Received: Jan 10, 2016; Accepted: Apr 26, 2016; Published: Apr 28, 2016

Visit for more related articles at Journal of Neurology and Neuroscience


In molecular biology and genetics, the transcription factor is a protein that binds to specific DNA sequences, thereby controlling the rate of transcription of genetic information from DNA to messenger RNA. Brn-3a is a POU-domain transcription factor that involve in the neurite outgrowth, induction of synaptic proteins, activation of the neurofilaments genes promoter, neuronal development, protects neuronal cells from apoptosis and plays a vital role in regulating different kinds of cancers. Brn-3a is an antiapoptotic transcription factor and the up-regulation of Brn-3a protects neuronal cells from undergoing apoptosis. Brn-3a specifically triggers the expression of Bcl-2 and Bcl- XL gene in neuronal cells. On the other hand, Brn-3a inhibits the pro-apoptotic factor like Bax. Brn-3a not only expresses in the neuronal cells but also its activity is detected in the cancer cells of non-neuronal nature. Brn-3a also modulates the activity of various others transcription factors, enzymes, receptors, ion channels, antiapoptotic proteins, adhesion molecules and cyclins. In this Review, we describe all the above factors in detail which are regulated by Brn-3a signaling in the neurology and the possible mechanisms underlying the many different functions of the Brn-3a complexes in neurological diseases. It also highlights the potential of Brn-3a as a novel target in heart development and cancer therapy.


Brn-3a; Transcription factor; Development; Cancer therapy; Apoptosis


Transcription factors are the key regulators of gene expression by working as the recruitment of transcription initiation factors or conformational changes in DNA, working alone or as part of the protein complexes. Brn-3 is a family of related transcription factors, namely, Brn-3a, Brn-3b and Brn-3c. Alternatively, it is also known as Brn-3.0, Brn-3.2, and Brn-3.1 respectively. These member proteins are encoded by POU4F1, POU4F2, and POU4F3 genes respectively. Brn-3a is an anti-apoptotic transcription factor having an important role in regulation of various biological processes [1]. Most importantly, Brn-3a is linked with survival and differentiation of cells. In contrast Brn-3b is expresses in actively proliferating cells. The cells with cease proliferation but with differentiation of neurite outgrowth have high Brn-3a expression while low Brn-3b expression [2].

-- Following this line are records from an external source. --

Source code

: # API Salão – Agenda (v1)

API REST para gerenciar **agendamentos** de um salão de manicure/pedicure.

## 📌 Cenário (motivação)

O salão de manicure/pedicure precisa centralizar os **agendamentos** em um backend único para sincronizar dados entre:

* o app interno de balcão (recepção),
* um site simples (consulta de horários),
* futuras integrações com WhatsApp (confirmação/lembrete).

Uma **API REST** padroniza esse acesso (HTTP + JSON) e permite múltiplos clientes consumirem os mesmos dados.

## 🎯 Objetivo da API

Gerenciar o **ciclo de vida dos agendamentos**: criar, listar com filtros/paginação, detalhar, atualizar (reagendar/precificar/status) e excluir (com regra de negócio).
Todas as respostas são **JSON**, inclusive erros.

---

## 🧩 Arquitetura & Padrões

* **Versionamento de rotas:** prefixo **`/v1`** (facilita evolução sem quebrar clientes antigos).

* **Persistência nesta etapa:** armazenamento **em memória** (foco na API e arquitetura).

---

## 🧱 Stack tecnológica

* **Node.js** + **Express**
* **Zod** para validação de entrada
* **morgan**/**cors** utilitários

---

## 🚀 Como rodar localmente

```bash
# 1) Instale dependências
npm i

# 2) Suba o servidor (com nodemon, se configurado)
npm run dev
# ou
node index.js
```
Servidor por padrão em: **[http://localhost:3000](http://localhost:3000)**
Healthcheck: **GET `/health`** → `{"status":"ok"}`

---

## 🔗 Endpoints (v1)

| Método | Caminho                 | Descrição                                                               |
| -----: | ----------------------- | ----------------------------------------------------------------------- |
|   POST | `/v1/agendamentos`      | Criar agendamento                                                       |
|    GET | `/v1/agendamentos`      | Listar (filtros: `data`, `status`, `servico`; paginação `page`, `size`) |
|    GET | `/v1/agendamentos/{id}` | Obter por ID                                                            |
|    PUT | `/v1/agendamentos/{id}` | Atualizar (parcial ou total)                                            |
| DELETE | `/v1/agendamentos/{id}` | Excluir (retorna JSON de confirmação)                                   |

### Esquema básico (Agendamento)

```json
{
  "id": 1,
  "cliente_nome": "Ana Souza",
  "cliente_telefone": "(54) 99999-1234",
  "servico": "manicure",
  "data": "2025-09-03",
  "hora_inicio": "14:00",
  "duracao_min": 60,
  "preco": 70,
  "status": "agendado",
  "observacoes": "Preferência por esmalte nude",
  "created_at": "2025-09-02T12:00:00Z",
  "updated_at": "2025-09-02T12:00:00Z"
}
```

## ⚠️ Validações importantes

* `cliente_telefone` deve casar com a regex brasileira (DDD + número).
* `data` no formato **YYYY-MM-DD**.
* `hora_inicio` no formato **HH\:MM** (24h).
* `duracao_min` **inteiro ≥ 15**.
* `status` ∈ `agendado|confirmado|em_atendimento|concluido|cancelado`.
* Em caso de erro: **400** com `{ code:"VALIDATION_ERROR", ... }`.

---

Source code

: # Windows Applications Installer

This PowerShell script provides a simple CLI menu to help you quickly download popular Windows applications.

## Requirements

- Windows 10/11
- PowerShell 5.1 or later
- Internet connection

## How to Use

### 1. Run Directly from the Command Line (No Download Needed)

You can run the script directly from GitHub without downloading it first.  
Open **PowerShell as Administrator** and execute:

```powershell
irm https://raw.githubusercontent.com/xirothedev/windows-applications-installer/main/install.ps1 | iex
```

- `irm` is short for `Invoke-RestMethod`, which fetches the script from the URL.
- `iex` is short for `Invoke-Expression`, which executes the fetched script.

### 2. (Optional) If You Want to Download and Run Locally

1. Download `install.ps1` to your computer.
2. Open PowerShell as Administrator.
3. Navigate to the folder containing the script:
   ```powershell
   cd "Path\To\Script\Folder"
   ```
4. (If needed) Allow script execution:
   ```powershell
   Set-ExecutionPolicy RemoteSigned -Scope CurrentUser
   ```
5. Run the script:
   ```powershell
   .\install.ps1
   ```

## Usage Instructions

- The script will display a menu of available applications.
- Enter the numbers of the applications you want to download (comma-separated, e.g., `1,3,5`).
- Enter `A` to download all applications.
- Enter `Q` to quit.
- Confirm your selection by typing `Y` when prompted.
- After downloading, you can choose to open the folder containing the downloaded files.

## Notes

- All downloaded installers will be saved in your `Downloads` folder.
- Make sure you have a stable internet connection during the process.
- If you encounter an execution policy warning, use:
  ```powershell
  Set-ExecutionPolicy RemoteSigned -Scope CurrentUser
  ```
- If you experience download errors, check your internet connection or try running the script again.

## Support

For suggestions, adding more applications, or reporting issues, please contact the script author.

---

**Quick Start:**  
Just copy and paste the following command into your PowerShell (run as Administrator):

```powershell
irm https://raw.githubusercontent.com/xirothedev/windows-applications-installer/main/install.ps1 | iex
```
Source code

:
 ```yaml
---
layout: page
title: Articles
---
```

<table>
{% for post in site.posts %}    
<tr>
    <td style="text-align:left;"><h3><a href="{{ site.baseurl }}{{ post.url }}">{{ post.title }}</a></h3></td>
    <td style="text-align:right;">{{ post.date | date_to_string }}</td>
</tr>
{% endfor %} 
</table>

Interestingly the Brn-3a deficient mice have defective apoptosis and various abnormalities in sensory axon growth. That’s, because Brn-3a regulates the expression of certain genes that decide the phenotypic fate of developing trigeminal neurons. These Brn-3a regulated genes include the expression of genes responsible for neurotransmitters, neuron receptors, and ion channels proteins along with other mediators of axon growth [3]. It is well known that general somatic feelings are transferred to the central nervous system by the trigeminal ganglion (TG) at cerebral levels and by the dorsal root ganglia (DRG) at spinal levels. Most interestingly the microarray analysis of E13.5 embryos explored that Brn-3a target genes have over expression in the TG but not in the DRG [4]. The Brn-3a knockout mice revealed a defective differentiation, migration or survival along with proper axon growth of TG and DRG neurons [1-6]. Furthermore, Brn-3a also have an important role in heart development especially important for proper valve development, myocardial remodeling and maturation [7].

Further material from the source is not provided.